[Stored data entries]
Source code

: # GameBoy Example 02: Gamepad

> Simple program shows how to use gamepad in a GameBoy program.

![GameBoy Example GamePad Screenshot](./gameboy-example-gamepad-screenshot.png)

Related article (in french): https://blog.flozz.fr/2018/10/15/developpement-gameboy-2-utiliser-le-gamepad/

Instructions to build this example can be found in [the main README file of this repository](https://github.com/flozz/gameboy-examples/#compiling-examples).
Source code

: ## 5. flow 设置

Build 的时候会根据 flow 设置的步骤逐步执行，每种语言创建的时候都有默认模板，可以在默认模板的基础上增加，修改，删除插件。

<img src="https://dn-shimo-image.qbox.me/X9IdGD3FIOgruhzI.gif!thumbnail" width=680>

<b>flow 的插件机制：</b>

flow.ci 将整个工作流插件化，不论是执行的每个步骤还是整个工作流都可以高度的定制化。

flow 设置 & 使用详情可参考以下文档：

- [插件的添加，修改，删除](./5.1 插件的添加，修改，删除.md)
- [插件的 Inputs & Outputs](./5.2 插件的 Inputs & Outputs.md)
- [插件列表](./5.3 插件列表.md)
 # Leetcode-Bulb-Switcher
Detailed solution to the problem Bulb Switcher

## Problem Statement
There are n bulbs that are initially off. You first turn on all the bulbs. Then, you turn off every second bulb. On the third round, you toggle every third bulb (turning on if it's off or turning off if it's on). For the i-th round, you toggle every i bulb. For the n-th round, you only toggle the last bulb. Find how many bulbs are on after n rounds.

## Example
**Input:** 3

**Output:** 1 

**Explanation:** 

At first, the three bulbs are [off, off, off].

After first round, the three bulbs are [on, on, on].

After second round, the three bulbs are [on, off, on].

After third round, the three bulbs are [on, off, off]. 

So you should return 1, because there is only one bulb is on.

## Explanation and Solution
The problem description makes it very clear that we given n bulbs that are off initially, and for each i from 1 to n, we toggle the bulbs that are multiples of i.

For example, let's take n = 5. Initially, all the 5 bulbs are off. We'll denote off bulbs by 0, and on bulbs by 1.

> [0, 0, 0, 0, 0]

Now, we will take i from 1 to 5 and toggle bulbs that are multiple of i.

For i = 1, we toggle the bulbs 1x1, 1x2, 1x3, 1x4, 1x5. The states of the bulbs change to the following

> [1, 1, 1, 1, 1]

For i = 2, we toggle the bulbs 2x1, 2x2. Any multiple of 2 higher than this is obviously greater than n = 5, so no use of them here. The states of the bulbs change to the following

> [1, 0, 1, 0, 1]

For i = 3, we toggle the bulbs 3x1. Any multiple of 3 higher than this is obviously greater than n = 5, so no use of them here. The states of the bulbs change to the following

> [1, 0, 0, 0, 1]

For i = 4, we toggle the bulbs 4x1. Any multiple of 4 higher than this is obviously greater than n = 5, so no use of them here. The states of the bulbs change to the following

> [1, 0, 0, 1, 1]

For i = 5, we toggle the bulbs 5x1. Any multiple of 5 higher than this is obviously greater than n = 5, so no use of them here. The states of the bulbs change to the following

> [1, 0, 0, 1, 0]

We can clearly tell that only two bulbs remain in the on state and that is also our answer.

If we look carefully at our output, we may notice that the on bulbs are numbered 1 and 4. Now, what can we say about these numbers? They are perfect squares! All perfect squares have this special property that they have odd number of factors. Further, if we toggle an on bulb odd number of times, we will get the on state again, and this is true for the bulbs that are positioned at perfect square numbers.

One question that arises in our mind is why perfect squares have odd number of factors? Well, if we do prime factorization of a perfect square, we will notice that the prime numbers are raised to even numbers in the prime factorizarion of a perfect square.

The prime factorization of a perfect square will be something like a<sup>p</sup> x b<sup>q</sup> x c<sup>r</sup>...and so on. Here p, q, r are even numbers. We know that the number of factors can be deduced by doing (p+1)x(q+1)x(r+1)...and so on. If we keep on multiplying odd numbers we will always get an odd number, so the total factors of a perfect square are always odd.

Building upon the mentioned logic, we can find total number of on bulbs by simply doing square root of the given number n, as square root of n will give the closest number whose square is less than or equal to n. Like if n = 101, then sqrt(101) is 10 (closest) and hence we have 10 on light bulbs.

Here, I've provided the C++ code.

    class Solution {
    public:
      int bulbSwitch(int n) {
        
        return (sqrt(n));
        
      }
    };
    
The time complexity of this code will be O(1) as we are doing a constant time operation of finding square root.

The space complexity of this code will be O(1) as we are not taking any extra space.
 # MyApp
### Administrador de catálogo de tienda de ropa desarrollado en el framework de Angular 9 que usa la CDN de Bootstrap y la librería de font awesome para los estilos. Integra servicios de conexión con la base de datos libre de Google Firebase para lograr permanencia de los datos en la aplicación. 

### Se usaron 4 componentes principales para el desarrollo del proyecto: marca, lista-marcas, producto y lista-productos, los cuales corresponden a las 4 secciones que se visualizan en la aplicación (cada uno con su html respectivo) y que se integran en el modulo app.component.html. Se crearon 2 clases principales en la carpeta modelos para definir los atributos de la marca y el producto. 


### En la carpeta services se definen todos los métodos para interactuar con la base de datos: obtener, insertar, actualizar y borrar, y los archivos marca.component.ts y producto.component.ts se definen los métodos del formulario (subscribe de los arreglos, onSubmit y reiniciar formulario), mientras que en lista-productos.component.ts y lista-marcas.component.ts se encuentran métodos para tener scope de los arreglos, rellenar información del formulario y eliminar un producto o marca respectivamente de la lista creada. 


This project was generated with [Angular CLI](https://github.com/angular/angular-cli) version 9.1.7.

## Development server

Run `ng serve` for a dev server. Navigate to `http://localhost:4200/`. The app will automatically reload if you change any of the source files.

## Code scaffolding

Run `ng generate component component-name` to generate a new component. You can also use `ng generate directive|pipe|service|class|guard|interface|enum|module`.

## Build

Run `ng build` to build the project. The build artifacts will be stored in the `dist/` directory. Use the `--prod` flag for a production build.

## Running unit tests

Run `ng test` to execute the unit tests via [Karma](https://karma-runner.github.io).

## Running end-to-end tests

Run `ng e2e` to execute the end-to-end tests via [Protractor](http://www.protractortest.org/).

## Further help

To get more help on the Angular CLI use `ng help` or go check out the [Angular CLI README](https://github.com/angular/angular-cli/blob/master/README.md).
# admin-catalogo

**ABOUT THIS TASK**:
Starting from the line that contains "## Running unit tests", give again every line to the last line of the data, exactly. Include nothing else.

**TASK RESPONSE**:
## Running unit tests

Run `ng test` to execute the unit tests via [Karma](https://karma-runner.github.io).

## Running end-to-end tests

Run `ng e2e` to execute the end-to-end tests via [Protractor](http://www.protractortest.org/).

## Further help

To get more help on the Angular CLI use `ng help` or go check out the [Angular CLI README](https://github.com/angular/angular-cli/blob/master/README.md).
# admin-catalogo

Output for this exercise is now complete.